I still really enjoyed speaking with him at his booth where he was showing off the various mechanisms that led to this prototype. Holding through-hole components in place while soldering is a pain — literally. I’ve mildly burned my fingertips numerous times holding components (like pin headers) in place with one finger while trying to apply iron and solder with the remaining digits and other hand. I’ve used blue tack, various types of tape, a third-hand tool, stacked the board and component on random stuff from the bench, and a lot of other half-solutions. It’s not really a problem that has a commercial solution since in production, wave soldering brings molten solder to the underside of the board and gravity does the clamping.
The inspiration for this device comes from Pin Art — a toy which has hundreds of pins arranged in a tightly packed grid. Raise your hand up form the underside and the heads of the pins form a contoured map of it, or any other object. PinJig works much the same way. Place it over the through-hole components and you’ll get a map of the the shapes in the pins. Then lock the pins in place and you can flip the entire assembly over to get at the underside of the board for soldering.
The trick is that locking mechanism. In the video above [Niall] shows off several different prototypes for that lock. First was a plate with a grid of teardrop shaped holes where the pointy part of the tear was rubberized. The second attempt had a plastic tooth parallel to each pin (like a hair brush) that would contact the pins when the plate slides to one side.
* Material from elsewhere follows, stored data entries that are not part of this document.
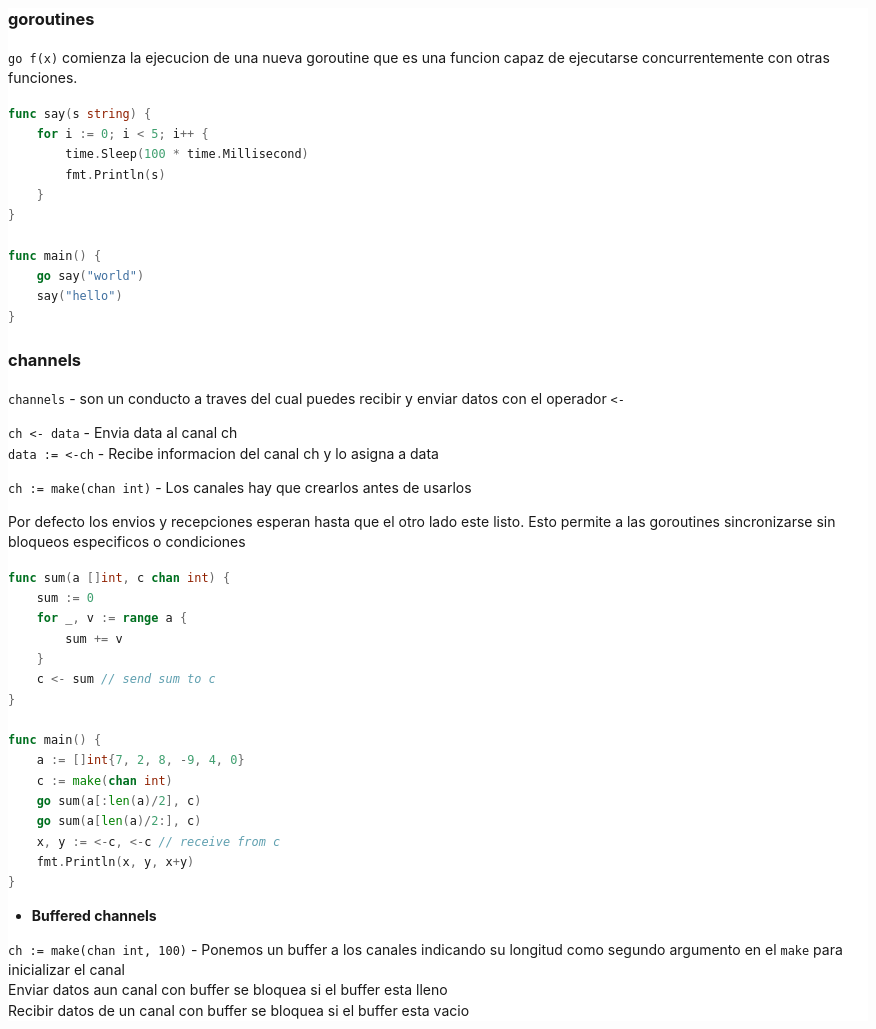 ### goroutines

`go f(x)` comienza la ejecucion de una nueva goroutine que es una funcion capaz
de ejecutarse concurrentemente con otras funciones.  

```go
func say(s string) {
    for i := 0; i < 5; i++ {
        time.Sleep(100 * time.Millisecond)
        fmt.Println(s)
    }
}

func main() {
    go say("world")
    say("hello")
}
```

### channels

`channels` - son un conducto a traves del cual puedes recibir y enviar datos con
el operador `<-`  

`ch <- data` - Envia data al canal ch  
`data := <-ch` - Recibe informacion del canal ch y lo asigna a data  

`ch := make(chan int)` - Los canales hay que crearlos antes de usarlos  

Por defecto los envios y recepciones esperan hasta que el otro lado este listo.
Esto permite a las goroutines sincronizarse sin bloqueos especificos o
condiciones  

```go
func sum(a []int, c chan int) {
    sum := 0
    for _, v := range a {
        sum += v
    }
    c <- sum // send sum to c
}

func main() {
    a := []int{7, 2, 8, -9, 4, 0}
    c := make(chan int)
    go sum(a[:len(a)/2], c)
    go sum(a[len(a)/2:], c)
    x, y := <-c, <-c // receive from c
    fmt.Println(x, y, x+y)
}
```

* **Buffered channels**

`ch := make(chan int, 100)` - Ponemos un buffer a los canales indicando su
longitud como segundo argumento en el `make` para inicializar el canal  
Enviar datos aun canal con buffer se bloquea si el buffer esta lleno   
Recibir datos de un canal con  buffer se bloquea si el buffer esta vacio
The third attempt was a set of plastic fins that zig-zag between pins and contact them when stretched.
None of these early attempts were reliable, but the third iteration helped [Niall] realize what would work, stringing fishing line between all the pins. When the line is put under tension this serves as an adequate lock.
Unfortunately we could get a look at a prototype for this because of the missing pins. It also seems like the Indiegogo campaign was not a success as I get a message that the campaign “is currently being updated”. Still, the mechanism is an interesting one, and I could see this being popular to have on hand at hackerspaces or other community workshops where many people are likely to be working on through-hole projects.